Quite simply, you might be enlightened without ever practicing the diverse hatha postures, but you almost certainly won’t get enlightened simply by practicing these postures alone, no matter how “spiritual” those postures are.

These are the sorts of layered insights and perspectives I sorely missed while reading Yoga Body. Hence the criticism of his of Feuerstein seems kneejerk and shallow rather.

Singleton’s main focus on describing the bodily training and history of modern yoga is comprehensive, probably quite accurate, and fairly remarkable, but the insistence of his that you’ll notice “deeply spiritual” areas of modern gymnastics and posture yoga misses a major thing about yoga. Namely, that our bodies are just as spiritual as we’re, from that space in our hearts, deep within as well as beyond the body.

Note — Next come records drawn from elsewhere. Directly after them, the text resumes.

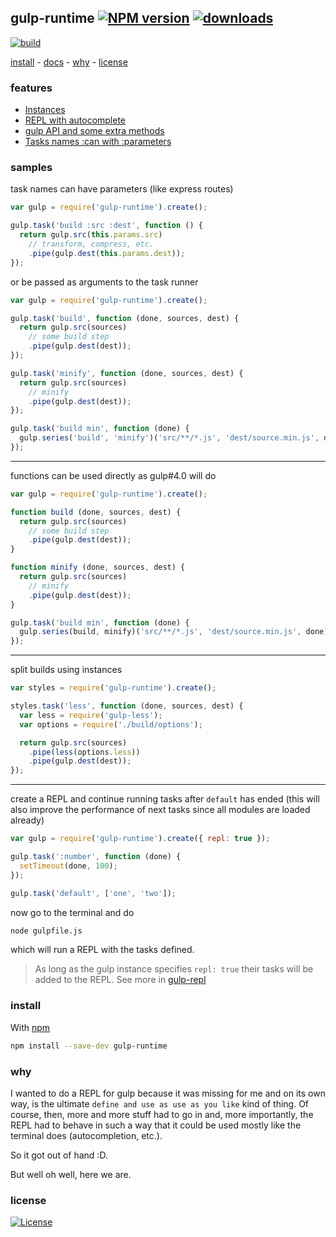 ## gulp-runtime [![NPM version][badge-version]][npm] [![downloads][badge-downloads]][npm]

[![build][badge-build]][travis-build]

[install](#install) -
[docs](#docs) -
[why](#why) -
[license](#license)

### features

 - [Instances](docs/README.md#multiple-instances)
 - [REPL with autocomplete](docs/README.md#repl-with-autocomplete)
 - [gulp API and some extra methods](docs/README.md#gulp-api-and-more)
 - [Tasks names :can with :parameters](docs/README.md#tasks-with-parameters)

### samples

task names can have parameters (like express routes)

```js
var gulp = require('gulp-runtime').create();

gulp.task('build :src :dest', function () {
  return gulp.src(this.params.src)
    // transform, compress, etc.
    .pipe(gulp.dest(this.params.dest));
});
```

or be passed as arguments to the task runner

```js
var gulp = require('gulp-runtime').create();

gulp.task('build', function (done, sources, dest) {
  return gulp.src(sources)
    // some build step
    .pipe(gulp.dest(dest));
});

gulp.task('minify', function (done, sources, dest) {
  return gulp.src(sources)
    // minify
    .pipe(gulp.dest(dest));
});

gulp.task('build min', function (done) {
  gulp.series('build', 'minify')('src/**/*.js', 'dest/source.min.js', done);
});
```

---

functions can be used directly as gulp#4.0 will do

```js
var gulp = require('gulp-runtime').create();

function build (done, sources, dest) {
  return gulp.src(sources)
    // some build step
    .pipe(gulp.dest(dest));
}

function minify (done, sources, dest) {
  return gulp.src(sources)
    // minify
    .pipe(gulp.dest(dest));
}

gulp.task('build min', function (done) {
  gulp.series(build, minify)('src/**/*.js', 'dest/source.min.js', done);
});

```
---

split builds using instances

```js
var styles = require('gulp-runtime').create();

styles.task('less', function (done, sources, dest) {
  var less = require('gulp-less');
  var options = require('./build/options');

  return gulp.src(sources)
    .pipe(less(options.less))
    .pipe(gulp.dest(dest));
});
```

---

create a REPL and continue running tasks after `default` has ended (this will also improve the performance of next tasks since all modules are loaded already)

```js
var gulp = require('gulp-runtime').create({ repl: true });

gulp.task(':number', function (done) {
  setTimeout(done, 100);
});

gulp.task('default', ['one', 'two']);
```

now go to the terminal and do

```sh
node gulpfile.js
```

which will run a REPL with the tasks defined.

> As long as the gulp instance specifies `repl: true`
> their tasks will be added to the REPL.
> See more in [gulp-repl][gulp-repl]

### install

With [npm][npm]

```sh
npm install --save-dev gulp-runtime
```

### why

I wanted to do a REPL for gulp because it was missing for me and on its own way, is the ultimate `define and use as use as you like` kind of thing. Of course, then, more and more stuff had to go in and, more importantly, the REPL had to behave in such a way that it could be used mostly like the terminal does (autocompletion, etc.).

So it got out of hand :D.

But well oh well, here we are.

### license

[![License][badge-license]][license]

<!-- links -->

[npm]: npmjs.com/gulp-runtime
[license]: opensource.org/licenses/MIT
[vinylFs]: npmjs.com/package/vinyl-fs
[gulp-repl]: github.com/stringparser/gulp-repl
[travis-build]: travis-ci.org/stringparser/gulp-runtime/builds

[badge-build]: http://img.shields.io/travis/stringparser/gulp-runtime/master.svg?style=flat-square
[badge-version]: http://img.shields.io/npm/v/gulp-runtime.svg?style=flat-square
[badge-license]: http://img.shields.io/npm/l/gulp-runtime.svg?style=flat-square
[badge-downloads]: http://img.shields.io/npm/dm/gulp-runtime.svg?style=flat-square
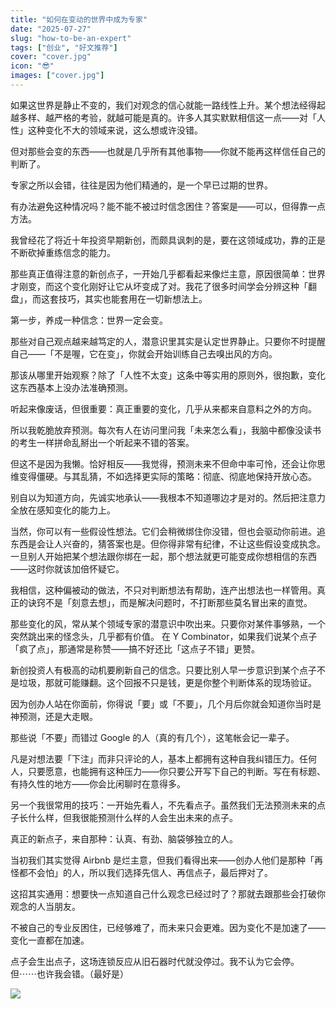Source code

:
 ```yaml
---
title: "如何在变动的世界中成为专家"
date: "2025-07-27"
slug: "how-to-be-an-expert"
tags: ["创业", "好文推荐"]
cover: "cover.jpg"
icon: "😎"
images: ["cover.jpg"]
---
```

如果这世界是静止不变的，我们对观念的信心就能一路线性上升。某个想法经得起越多样、越严格的考验，就越可能是真的。许多人其实默默相信这一点——对「人性」这种变化不大的领域来说，这么想或许没错。



但对那些会变的东西——也就是几乎所有其他事物——你就不能再这样信任自己的判断了。



专家之所以会错，往往是因为他们精通的，是一个早已过期的世界。



有办法避免这种情况吗？能不能不被过时信念困住？答案是——可以，但得靠一点方法。



我曾经花了将近十年投资早期新创，而颇具讽刺的是，要在这领域成功，靠的正是不断砍掉重练信念的能力。



那些真正值得注意的新创点子，一开始几乎都看起来像烂主意，原因很简单：世界才刚变，而这个变化刚好让它从坏变成了对。我花了很多时间学会分辨这种「翻盘」，而这套技巧，其实也能套用在一切新想法上。



第一步，养成一种信念：世界一定会变。



那些对自己观点越来越笃定的人，潜意识里其实是认定世界静止。只要你不时提醒自己——「不是喔，它在变」，你就会开始训练自己去嗅出风的方向。



那该从哪里开始观察？除了「人性不太变」这条中等实用的原则外，很抱歉，变化这东西基本上没办法准确预测。



听起来像废话，但很重要：真正重要的变化，几乎从来都来自意料之外的方向。



所以我乾脆放弃预测。每次有人在访问里问我「未来怎么看」，我脑中都像没读书的考生一样拼命乱掰出一个听起来不错的答案。



但这不是因为我懒。恰好相反——我觉得，预测未来不但命中率可怜，还会让你思维变得僵硬。与其乱猜，不如选择更实际的策略：彻底、彻底地保持开放心态。



别自以为知道方向，先诚实地承认——我根本不知道哪边才是对的。然后把注意力全放在感知变化的能力上。



当然，你可以有一些假设性想法。它们会稍微绑住你没错，但也会驱动你前进。追东西是会让人兴奋的，猜答案也是。但你得非常有纪律，不让这些假设变成执念。
一旦别人开始把某个想法跟你绑在一起，那个想法就更可能变成你想相信的东西——这时你就该加倍怀疑它。



我相信，这种偏被动的做法，不只对判断想法有帮助，连产出想法也一样管用。真正的诀窍不是「刻意去想」，而是解决问题时，不打断那些莫名冒出来的直觉。



那些变化的风，常从某个领域专家的潜意识中吹出来。只要你对某件事够熟，一个突然跳出来的怪念头，几乎都有价值。
在 Y Combinator，如果我们说某个点子「疯了点」，那通常是称赞——搞不好还比「这点子不错」更赞。



新创投资人有极高的动机要刷新自己的信念。只要比别人早一步意识到某个点子不是垃圾，那就可能赚翻。这个回报不只是钱，更是你整个判断体系的现场验证。



因为创办人站在你面前，你得说「要」或「不要」，几个月后你就会知道你当时是神预测，还是大走眼。



那些说「不要」而错过 Google 的人（真的有几个），这笔帐会记一辈子。



凡是对想法要「下注」而非只评论的人，基本上都拥有这种自我纠错压力。任何人，只要愿意，也能拥有这种压力——你只要公开写下自己的判断。写在有标题、有持久性的地方——你会比闲聊时在意得多。



另一个我很常用的技巧：一开始先看人，不先看点子。虽然我们无法预测未来的点子长什么样，但我很能预测什么样的人会生出未来的点子。



真正的新点子，来自那种：认真、有劲、脑袋够独立的人。



当初我们其实觉得 Airbnb 是烂主意，但我们看得出来——创办人他们是那种「再怪都不会怕」的人，所以我们选择先信人、再信点子，最后押对了。



这招其实通用：想要快一点知道自己什么观念已经过时了？那就去跟那些会打破你观念的人当朋友。



不被自己的专业反困住，已经够难了，而未来只会更难。因为变化不是加速了——变化一直都在加速。



点子会生出点子，这场连锁反应从旧石器时代就没停过。我不认为它会停。
但⋯⋯也许我会错。（最好是）




![](https://prod-files-secure.s3.us-west-2.amazonaws.com/112d0858-5090-4d34-a606-b75eb8d65fd2/46476355-9cf3-4e99-9b7a-3531bc426380/1000202064.png?X-Amz-Algorithm=AWS4-HMAC-SHA256&X-Amz-Content-Sha256=UNSIGNED-PAYLOAD&X-Amz-Credential=ASIAZI2LB466SZUBOFKD%2F20250730%2Fus-west-2%2Fs3%2Faws4_request&X-Amz-Date=20250730T201439Z&X-Amz-Expires=3600&X-Amz-Security-Token=IQoJb3JpZ2luX2VjEJv%2F%2F%2F%2F%2F%2F%2F%2F%2F%2FwEaCXVzLXdlc3QtMiJHMEUCIAbwgjeNUP5H%2FyyxdVadzgx9HJDzCzwFsYUR8w%2BYSMihAiEAiemFsbG3UFiwHtFbfn6vD1NQY09%2FvIDReu3JR1si%2Fc8qiAQIxP%2F%2F%2F%2F%2F%2F%2F%2F%2F%2FARAAGgw2Mzc0MjMxODM4MDUiDPGVDLCbfMfkYKMnLyrcAzEHCM1JbkpaDT1IhXP8DtB1nAYFkXX%2F7%2FyL83EyjfrLjd%2F6Zr5KaK%2FjtKcH3wYAGu6tvK2TZzBK%2FrkuILf4sGRCgCexNg3PtzDSkYdGR9sAHTwdGgPWQ4KhLwBVpJaJ6GqFVs9Y16OpOAei45%2Fy94id3GCdbuBAgV5v5qibTKpoVxRn%2Fl1VchPa8F3mtKZmAnqV1XV6sgn0ZSpedNRi4m910vhymSpZlNjrSs0CvzdSJ%2B%2B6AfyQ6SmuNxWD%2BxmnTr%2BMoA1lrv6iWMXxVe3p4epFSDxHUHmikp6Oi7P5yBqy%2F62prp%2BLLq%2FVMfRGaf349icJGPWrXJrkMfY9A9RBV72D4Hwljo6BXQYQGjthcS6NCR4so7weomVD5%2FvfwkCtDUvpNK8RueztYRA6PSfoucGFJlbWB6bmM6Z%2BinRSoVzi0EL2WG266IMx7pcNlaT3N8GVjmo4FXzJZBGLlYYP2Huf6%2BYpHwzzI1eXQFDvRygOxwAarO7FbPWjd12HPkkfXdH8WfUr%2FlZVWPi6bV617hL2YFYzzGwPfeeXcjhJmi1f0SrVd1ehpmXn9K9JELJkiDkzVo9kLeUcXQ%2BC%2F4izxOF%2FSUGig1SRyunonaeKRrWOyT9epYwvtCOHF%2BFoMPrIqcQGOqUBNC28h0IBdL0AW%2B5OCtkzIHUZLGa4%2FhUhjWkDeV%2B9DP25QMyzIuxHC2%2BWjSjf55Za6Hl%2BaZmOBxNzQUyUFMjq%2BSamc%2FUBhjvJeHJOW52snkolRpN%2Bjzx4K9hQWWYRpHfEtKdLCZb3Q3aagDcQrJPgij%2Bytn%2FYE8OwxnWt0J2RFGXDlKCMJA7wzjfuWSQ8qcLQM%2BvE1dWr7Pui2%2BFcsmJ6hcSbDx30&X-Amz-Signature=1576290021021cb33135be45215cd13c87f212e9a3ecb721764535a8616e9964&X-Amz-SignedHeaders=host&x-amz-checksum-mode=ENABLED&x-id=GetObject)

Yoga Body thus misses an important point a lot of us have the right to claim, and without needing to be criticized for being mean-minded or arrogant: that yoga is primarily a holistic practice, where the physical body is seen as the very first level of a number of ascending and all embracing layers of being-from body to care about to spirit. And that ultimately, even the body will be the dwelling place of Spirit. In amount, the body is the sacred temple of Spirit.

And where does this yoga exercises perspective hail from? As indicated by Feuerstein, “It underlies the entire Tantric tradition, obviously the facilities of hatha yoga, and they are an offshoot of Tantrism.”

In Tantra it is certainly understood that the human being is a three tiered being physical, spiritual and mental. Hence, the Tantrics very skillfully and carefully developed routines for those three levels of being.

From this ancient point of view, it’s quite gratifying to find out how the greater religious, all embracing tantric and yogic practices including hatha yoga, mantra meditation, breathing exercises, ayurveda, kirtan, along with scriptural study are more and more becoming essential features of many modern yoga studios.

So, to answer the question in the title of this article. Can we’ve both a limber physique in addition to a sacred spirit while practicing yoga? Yes, certainly we can. Yoga just isn’t either/or. Yoga is yes/and. The much more holistic our yoga practice becomes that is, the better religious practice is put into our body posture practice the more these 2 seemingly opposite poles-the body along with the spirit-will blend and unify. Unity was, after many, the objective of age-old Tantra.

Perhaps soon someone will write a book about this new, ever growing homonym of global yoga? Mark Singleton’s Yoga Body is not such a book. But a book about this, shall we telephone call it, neo-traditional, or perhaps holistic form of yoga would most likely be an intriguing cultural exploration.